Tech students inspect airports

Argen Duncan El Defensor Chieftain Reporter

New Mexico Tech students are paving the way to better airport runways, taxiways and aprons around the state.

The students have been inspecting airport pavements for real-world records, and getting real-world experience, since last fall. Tech contracted with the state Department of Transportation to inspect the paved areas of 48 airports around the state, not including the Albuquerque International Sunport or unpaved airports.

The resulting evaluations of pavement conditions will help the department prioritize its maintenance and repair work and funding requests to the Federal Aviation Administration, said project principal investigator and Tech Associate Professor of Environmental Engineering Mark P. Cal. Aviation Division Director Thomas Baca said the collected data would eventually be available to the public online.

Students and participating faculty finished the last initial inspections this summer. The students are entering airport pavement information into a database and preparing a report.

Periodic inspections are to continue on a rotating basis.

"The benefit of the project is students are going to be trained, they're going to have practical knowledge, they're going to be more valuable to employers," Cal said.

Baca said the inspections have been needed for years, but his division never had the staff.

"We needed to get it done," Baca said.

The Federal Aviation Administration wanted airport pavement catalogued.

Tracy Baker, a student on the project, said the goal was to get consistent inspections done at the same time.

Baca started negotiations about a year ago, when he had extra money, and received a legislative appropriation in March.
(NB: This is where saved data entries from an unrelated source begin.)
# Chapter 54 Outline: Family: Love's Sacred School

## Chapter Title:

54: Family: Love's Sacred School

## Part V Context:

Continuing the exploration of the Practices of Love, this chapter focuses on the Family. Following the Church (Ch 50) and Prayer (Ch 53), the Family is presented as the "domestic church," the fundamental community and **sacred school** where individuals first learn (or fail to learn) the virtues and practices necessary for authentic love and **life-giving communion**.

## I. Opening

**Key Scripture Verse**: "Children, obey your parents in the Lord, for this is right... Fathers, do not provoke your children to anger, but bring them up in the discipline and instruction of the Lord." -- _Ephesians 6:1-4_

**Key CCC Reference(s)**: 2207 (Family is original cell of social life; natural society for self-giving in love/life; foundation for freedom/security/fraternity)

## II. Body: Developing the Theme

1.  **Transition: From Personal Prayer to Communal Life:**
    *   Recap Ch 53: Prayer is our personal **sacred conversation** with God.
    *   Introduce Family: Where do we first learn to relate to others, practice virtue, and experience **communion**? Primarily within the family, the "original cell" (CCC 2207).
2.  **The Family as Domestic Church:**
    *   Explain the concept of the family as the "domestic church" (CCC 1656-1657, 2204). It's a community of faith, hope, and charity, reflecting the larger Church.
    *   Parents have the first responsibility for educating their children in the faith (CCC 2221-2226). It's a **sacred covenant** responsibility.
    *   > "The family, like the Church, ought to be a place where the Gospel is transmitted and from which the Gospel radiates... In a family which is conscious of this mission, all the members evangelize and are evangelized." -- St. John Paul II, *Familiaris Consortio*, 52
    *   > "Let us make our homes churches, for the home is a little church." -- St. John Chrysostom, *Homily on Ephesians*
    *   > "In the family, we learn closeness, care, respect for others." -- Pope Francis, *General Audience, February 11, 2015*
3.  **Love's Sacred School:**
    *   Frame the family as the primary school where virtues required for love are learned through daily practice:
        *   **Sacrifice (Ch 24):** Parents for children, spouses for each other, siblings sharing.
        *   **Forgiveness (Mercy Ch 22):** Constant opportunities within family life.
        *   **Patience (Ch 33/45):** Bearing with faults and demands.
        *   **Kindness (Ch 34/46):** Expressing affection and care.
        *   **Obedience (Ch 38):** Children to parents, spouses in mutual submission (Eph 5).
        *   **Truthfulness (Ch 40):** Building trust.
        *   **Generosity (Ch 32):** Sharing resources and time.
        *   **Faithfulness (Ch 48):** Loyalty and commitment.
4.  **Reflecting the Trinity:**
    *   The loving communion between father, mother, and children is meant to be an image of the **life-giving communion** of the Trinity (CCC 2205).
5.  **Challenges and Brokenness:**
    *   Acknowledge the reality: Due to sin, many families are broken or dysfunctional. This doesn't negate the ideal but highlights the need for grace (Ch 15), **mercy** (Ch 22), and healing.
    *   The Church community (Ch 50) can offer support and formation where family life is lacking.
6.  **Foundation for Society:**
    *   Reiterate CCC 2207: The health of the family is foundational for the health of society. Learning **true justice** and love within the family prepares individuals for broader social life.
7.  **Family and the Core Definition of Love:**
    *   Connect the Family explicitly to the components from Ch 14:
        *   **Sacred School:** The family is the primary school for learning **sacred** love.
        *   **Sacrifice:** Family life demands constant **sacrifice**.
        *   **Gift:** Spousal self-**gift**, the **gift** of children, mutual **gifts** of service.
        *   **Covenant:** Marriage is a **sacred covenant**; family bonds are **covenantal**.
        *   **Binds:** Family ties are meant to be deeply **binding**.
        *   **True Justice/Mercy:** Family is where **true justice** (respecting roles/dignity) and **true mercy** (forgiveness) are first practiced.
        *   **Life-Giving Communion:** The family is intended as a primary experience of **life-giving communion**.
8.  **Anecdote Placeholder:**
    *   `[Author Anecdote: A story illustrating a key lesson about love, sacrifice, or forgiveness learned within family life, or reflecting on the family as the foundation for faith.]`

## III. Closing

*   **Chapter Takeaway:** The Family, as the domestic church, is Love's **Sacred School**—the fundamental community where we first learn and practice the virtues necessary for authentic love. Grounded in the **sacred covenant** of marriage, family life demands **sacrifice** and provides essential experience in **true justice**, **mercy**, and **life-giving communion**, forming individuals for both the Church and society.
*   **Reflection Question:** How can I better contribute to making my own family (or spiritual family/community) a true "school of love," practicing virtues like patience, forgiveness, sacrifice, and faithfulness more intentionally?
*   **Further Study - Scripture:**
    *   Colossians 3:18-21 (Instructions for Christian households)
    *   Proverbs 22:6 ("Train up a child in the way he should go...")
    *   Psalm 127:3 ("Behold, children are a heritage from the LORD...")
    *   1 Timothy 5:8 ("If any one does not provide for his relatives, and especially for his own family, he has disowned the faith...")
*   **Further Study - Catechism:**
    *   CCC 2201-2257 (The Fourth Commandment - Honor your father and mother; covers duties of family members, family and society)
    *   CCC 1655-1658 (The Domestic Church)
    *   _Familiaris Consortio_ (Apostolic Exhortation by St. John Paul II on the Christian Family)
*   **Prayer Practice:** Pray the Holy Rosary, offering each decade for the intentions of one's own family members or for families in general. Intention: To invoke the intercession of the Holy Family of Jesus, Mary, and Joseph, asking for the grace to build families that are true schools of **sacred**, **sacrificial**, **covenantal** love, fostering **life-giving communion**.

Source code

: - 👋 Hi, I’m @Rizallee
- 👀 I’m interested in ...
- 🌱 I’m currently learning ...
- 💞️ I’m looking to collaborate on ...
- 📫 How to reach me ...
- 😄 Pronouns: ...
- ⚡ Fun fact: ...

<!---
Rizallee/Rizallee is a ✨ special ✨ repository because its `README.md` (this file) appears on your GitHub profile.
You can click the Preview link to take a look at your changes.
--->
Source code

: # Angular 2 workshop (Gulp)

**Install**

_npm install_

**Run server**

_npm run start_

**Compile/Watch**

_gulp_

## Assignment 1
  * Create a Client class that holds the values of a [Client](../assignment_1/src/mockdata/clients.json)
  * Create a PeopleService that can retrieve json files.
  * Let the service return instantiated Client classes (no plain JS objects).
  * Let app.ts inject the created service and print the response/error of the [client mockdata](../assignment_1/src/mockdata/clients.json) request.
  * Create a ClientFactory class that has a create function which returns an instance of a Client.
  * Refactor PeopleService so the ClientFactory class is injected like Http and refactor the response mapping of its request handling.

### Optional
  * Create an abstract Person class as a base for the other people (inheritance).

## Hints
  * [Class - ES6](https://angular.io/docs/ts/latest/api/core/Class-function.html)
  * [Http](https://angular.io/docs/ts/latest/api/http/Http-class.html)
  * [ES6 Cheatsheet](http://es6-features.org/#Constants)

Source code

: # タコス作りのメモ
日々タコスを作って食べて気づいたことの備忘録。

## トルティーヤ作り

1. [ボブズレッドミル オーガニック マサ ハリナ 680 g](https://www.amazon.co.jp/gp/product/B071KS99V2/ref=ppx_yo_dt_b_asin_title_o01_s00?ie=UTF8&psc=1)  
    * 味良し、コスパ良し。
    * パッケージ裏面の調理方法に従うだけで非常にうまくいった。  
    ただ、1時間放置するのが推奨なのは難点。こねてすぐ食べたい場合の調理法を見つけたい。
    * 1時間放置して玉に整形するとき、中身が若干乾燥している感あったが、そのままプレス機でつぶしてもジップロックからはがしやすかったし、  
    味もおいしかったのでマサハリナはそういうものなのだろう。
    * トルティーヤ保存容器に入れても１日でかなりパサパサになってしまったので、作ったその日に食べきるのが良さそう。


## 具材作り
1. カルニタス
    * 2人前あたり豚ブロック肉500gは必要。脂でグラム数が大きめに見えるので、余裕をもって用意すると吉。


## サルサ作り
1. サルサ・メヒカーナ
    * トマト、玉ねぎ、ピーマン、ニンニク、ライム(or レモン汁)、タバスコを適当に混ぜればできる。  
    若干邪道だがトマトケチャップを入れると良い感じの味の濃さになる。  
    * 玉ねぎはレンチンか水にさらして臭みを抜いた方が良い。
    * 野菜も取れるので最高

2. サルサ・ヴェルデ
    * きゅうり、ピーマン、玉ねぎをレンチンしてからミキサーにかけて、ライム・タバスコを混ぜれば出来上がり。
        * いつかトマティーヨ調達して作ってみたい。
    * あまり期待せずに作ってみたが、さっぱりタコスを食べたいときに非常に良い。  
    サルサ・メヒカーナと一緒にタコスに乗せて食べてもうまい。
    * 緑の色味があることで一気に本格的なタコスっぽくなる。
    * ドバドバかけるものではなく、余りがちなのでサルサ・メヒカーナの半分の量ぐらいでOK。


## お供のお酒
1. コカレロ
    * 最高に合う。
Baca said the contract with Tech lasts four years, but he expects to maintain the arrangement for a long time.

Baca said the inspections are very important for prioritizing repair and refurbishment projects.

"And we've never been able to have a look at the whole state in one piece of software, but now we can, so it's a big help to us," he said of the database.

Baca said Tech faculty and students have done well.

"They are responsive; they are accurate; they've done everything they said they were going to do, and a little more," he said.

Baker and fellow civil engineering students Bryan Mitchell, Phil Heid, Tess McCarty-Glenn and Alexis Martinez inspected airports in "every corner of the state," Cal said.

Students worked during weekends and school breaks for an hourly wage, and the transportation department paid expenses. Cal said he and Paul McMullin came with the students to inspect the first 12 airports and about every third airport afterwards.

Baker, a senior, said engineers the state hired worked with the group the beginning.

Baker said the group had some old information about the airports and more recent aerial photographs. Before the inspections, they tried to get plans from the facility's engineering consulting firms and asked the airport managers about recent changes.

The students and any helpers walked over the entire pavement and closely inspected about 10 percent of it to classify and rate the severity of the different types of stress, Baker continued.

"We're out there rain or shine," she said.

After getting the data, the students corrected their maps and put the information into computer software that produced a numerical rating of the pavement condition.

Cal said the more pavement deteriorates, the more repairs cost.

"The whole ideas is, you want to rehabilitate a pavement before it's too costly to do so," Cal said.

Also, once the databases and reports are finished, anyone planning to fly into the state can see airport layout and conditions with a Department of Transportation Web site, Cal said.

Baker became involved largely because she felt airports are the fastest, more efficient way to get people in remote areas to emergency care. She also thought "with our crumpling highway system," knowledge of assessing pavement and related software would be valuable.